(EXTRACTED MATERIAL Opens)
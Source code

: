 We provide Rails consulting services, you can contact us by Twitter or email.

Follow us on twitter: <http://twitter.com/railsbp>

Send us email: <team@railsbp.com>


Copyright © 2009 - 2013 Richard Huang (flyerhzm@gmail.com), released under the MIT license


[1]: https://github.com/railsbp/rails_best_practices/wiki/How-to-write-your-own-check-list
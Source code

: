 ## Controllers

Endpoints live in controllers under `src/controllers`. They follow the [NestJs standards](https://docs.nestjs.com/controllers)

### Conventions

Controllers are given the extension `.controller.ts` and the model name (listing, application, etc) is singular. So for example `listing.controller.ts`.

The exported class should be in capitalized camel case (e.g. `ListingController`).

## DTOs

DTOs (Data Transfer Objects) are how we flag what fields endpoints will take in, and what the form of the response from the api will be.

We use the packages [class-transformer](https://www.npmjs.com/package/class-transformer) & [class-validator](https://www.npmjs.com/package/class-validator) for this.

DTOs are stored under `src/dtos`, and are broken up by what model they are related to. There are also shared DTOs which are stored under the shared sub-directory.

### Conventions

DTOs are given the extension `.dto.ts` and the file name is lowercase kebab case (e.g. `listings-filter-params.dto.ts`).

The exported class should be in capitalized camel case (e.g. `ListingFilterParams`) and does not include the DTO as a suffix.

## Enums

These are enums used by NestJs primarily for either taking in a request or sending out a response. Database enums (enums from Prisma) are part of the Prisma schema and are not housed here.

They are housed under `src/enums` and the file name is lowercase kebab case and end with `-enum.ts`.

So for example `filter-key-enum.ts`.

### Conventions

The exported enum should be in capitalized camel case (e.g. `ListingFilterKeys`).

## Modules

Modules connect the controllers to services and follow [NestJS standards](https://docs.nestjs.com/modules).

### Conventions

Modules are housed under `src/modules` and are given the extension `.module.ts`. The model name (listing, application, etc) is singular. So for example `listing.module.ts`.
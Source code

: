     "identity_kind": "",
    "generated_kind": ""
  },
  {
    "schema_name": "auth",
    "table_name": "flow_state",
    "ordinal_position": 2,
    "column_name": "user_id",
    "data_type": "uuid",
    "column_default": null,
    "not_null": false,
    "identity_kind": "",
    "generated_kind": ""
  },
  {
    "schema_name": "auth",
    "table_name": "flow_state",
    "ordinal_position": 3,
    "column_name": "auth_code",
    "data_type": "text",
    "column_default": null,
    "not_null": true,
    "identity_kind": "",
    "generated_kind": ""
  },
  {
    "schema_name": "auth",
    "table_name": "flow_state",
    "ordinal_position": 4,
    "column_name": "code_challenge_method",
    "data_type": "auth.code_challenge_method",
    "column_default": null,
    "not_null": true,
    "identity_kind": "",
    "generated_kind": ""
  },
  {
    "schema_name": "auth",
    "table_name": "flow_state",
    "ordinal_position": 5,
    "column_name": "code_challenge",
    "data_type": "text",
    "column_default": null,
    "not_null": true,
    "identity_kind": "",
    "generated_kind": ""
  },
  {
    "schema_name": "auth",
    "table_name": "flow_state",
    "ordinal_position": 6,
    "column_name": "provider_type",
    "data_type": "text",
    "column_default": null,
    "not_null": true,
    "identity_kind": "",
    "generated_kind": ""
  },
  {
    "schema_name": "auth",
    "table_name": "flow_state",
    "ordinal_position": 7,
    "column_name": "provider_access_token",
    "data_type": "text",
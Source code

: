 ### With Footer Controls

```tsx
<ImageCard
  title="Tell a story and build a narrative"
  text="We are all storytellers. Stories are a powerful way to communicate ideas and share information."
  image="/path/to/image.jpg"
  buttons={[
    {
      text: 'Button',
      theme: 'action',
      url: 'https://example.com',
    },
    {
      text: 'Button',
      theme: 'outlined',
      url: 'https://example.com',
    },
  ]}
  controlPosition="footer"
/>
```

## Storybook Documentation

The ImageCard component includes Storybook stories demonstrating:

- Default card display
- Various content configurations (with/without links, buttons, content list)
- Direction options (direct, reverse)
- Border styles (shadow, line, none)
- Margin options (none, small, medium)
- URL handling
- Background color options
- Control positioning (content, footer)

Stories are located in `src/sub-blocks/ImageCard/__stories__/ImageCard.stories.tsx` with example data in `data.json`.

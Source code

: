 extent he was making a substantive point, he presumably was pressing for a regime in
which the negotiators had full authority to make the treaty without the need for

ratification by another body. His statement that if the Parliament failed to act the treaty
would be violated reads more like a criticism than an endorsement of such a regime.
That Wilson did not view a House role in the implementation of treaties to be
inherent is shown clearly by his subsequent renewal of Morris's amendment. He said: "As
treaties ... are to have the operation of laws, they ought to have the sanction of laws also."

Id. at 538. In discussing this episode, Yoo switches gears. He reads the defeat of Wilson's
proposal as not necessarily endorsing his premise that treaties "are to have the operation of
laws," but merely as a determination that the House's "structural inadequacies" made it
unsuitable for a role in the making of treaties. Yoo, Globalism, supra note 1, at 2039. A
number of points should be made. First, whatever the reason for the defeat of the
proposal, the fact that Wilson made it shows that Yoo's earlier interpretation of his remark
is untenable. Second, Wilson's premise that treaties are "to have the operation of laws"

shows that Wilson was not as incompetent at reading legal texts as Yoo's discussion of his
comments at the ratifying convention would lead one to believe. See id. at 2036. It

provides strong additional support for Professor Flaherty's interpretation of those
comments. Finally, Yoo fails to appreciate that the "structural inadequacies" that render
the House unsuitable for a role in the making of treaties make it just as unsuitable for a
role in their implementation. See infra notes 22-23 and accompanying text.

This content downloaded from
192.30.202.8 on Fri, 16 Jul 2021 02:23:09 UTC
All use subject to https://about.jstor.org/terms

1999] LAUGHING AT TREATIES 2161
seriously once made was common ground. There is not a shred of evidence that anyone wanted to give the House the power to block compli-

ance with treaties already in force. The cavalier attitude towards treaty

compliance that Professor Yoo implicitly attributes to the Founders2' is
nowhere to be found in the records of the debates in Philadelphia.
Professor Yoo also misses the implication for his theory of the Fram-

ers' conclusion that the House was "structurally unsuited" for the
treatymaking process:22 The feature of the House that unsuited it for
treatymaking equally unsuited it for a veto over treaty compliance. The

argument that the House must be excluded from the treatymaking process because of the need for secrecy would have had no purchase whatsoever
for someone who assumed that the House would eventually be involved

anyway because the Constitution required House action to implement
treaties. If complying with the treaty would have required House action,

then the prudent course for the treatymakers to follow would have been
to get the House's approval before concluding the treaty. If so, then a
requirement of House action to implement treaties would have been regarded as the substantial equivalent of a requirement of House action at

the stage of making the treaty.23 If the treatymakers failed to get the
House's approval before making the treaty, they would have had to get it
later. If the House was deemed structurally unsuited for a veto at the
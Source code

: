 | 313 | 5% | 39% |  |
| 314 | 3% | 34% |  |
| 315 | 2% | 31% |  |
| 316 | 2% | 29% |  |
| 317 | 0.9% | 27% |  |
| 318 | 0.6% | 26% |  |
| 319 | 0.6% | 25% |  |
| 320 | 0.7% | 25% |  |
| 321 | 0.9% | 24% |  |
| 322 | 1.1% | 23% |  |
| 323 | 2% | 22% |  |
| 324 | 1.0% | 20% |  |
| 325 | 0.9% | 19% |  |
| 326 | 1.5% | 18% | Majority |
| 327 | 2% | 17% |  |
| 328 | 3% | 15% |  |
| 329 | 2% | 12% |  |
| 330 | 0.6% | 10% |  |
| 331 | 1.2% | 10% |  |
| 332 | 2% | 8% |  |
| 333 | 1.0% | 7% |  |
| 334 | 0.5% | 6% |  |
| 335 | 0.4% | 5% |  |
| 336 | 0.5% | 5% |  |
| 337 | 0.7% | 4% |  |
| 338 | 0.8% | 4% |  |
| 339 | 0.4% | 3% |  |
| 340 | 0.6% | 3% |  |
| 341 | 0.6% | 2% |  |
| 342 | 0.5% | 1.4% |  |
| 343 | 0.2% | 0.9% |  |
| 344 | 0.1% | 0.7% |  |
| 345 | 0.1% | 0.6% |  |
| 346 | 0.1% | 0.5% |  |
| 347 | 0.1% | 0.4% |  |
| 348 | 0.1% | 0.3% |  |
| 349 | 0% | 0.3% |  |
(EXTRACTED MATERIAL Closes)
**ASSIGNED TASK**
Please copy, exactly as written, every line in the listing above from the line with "- Control positioning (content, footer)" up to and including the line with "but merely as".

**REPLY**
- Control positioning (content, footer)

Stories are located in `src/sub-blocks/ImageCard/__stories__/ImageCard.stories.tsx` with example data in `data.json`.

Source code

: extent he was making a substantive point, he presumably was pressing for a regime in
which the negotiators had full authority to make the treaty without the need for

ratification by another body. His statement that if the Parliament failed to act the treaty
would be violated reads more like a criticism than an endorsement of such a regime.
That Wilson did not view a House role in the implementation of treaties to be
inherent is shown clearly by his subsequent renewal of Morris's amendment. He said: "As
treaties ... are to have the operation of laws, they ought to have the sanction of laws also."

Id. at 538. In discussing this episode, Yoo switches gears. He reads the defeat of Wilson's
proposal as not necessarily endorsing his premise that treaties "are to have the operation of
laws," but merely as a determination that the House's "structural inadequacies" made it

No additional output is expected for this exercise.